After corn and soybean growers in Illinois lost an average of $75 and $45 per acre respectively on their production in 2015, what advice does Maulberger have for them and other growers in 2016?

At a minimum, he challenges them to reduce their input costs by $100 per acre (some of which is already occurring due to lower fuel costs). Talk to lenders, commodity brokers, and crop insurance agents, he advised.

To corn growers, Maulberger suggests stepping away from the practice of selling a major portion of their production at harvest. In reviewing prices for the past 15 years, he found that on average the best prices for corn could be obtained from February through June.

Maulberger advocates having a mix of pricing and marketing strategies.
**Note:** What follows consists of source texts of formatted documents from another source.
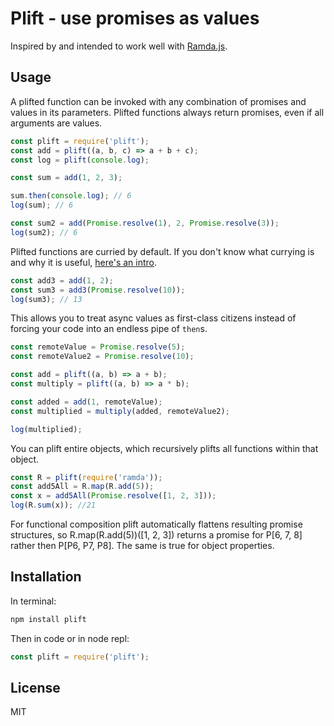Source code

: # Plift - use promises as values
Inspired by and intended to work well with [Ramda.js](http://ramdajs.com/).

## Usage
A plifted function can be invoked with any combination of promises and values in its parameters. Plifted functions always return promises, even if all arguments are values.

```javascript
const plift = require('plift');
const add = plift((a, b, c) => a + b + c);
const log = plift(console.log);

const sum = add(1, 2, 3);

sum.then(console.log); // 6
log(sum); // 6

const sum2 = add(Promise.resolve(1), 2, Promise.resolve(3));
log(sum2); // 6
```
Plifted functions are curried by default. If you don't know what currying is and why it is useful, [here's an intro](https://hughfdjackson.com/javascript/why-curry-helps/).

```javascript
const add3 = add(1, 2);
const sum3 = add3(Promise.resolve(10));
log(sum3); // 13
```

This allows you to treat async values as first-class citizens instead of forcing your code into an endless pipe of `then`s.

```javascript
const remoteValue = Promise.resolve(5);
const remoteValue2 = Promise.resolve(10);

const add = plift((a, b) => a + b);
const multiply = plift((a, b) => a * b);

const added = add(1, remoteValue);
const multiplied = multiply(added, remoteValue2);

log(multiplied);
```

You can plift entire objects, which recursively plifts all functions within that object.
```javascript
const R = plift(require('ramda'));
const add5All = R.map(R.add(5));
const x = add5All(Promise.resolve([1, 2, 3]));
log(R.sum(x)); //21
```

For functional composition plift automatically flattens resulting promise structures, so R.map(R.add(5))([1, 2, 3]) returns a promise for P[6, 7, 8] rather then P[P6, P7, P8]. The same is true for object properties.

## Installation
In terminal:
```bash
npm install plift
```

Then in code or in node repl:
```javascript
const plift = require('plift');
```

## License
MIT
He said ADM and other marketing services can arrange for such selling practices as daily prices, 100-day windows, or accumulated sales at no cost of up to 6 cents a bushel along with the more familiar options and calls.

Short and long-term outlooks

While the economic challenges are likely to continue for the next year or two, Maulberger sees a brighter long-term outlook for agriculture. The only quick fix that he can imagine is a weather-related severe reduction in commodity crop yields around the world in 2016.

In the United States, that could happen with a combination of a wet spring that delays or prevents planting followed by a hot and dry summer that would reduce corn and soybean yields, he observed.

Noting that on the whole they are not doing so, Maulberger urges farmers to tell elected officials and the public in general that 'agriculture supports the whole economy.' One indication of that is how in the United States only an average of 6.8 percent of household income is spent on food – a percentage that is much lower than anywhere else in the world, he stated.

It's alarming that 60 percent of the children growing up in the United States today don't know that milk comes from dairy cows but so is the continued drumbeat of 'anti-agriculture people,' Maulberger remarked.

He's also bothered by the $150 billion cut in the current 5-year Farm Bill, which eliminated direct payments to growers of commodity grains and by the renewed call by the Obama administration in its fiscal 2017 budget proposal to reduce federal subsidies on crop insurance by a total of $18 billion over the next 10 years.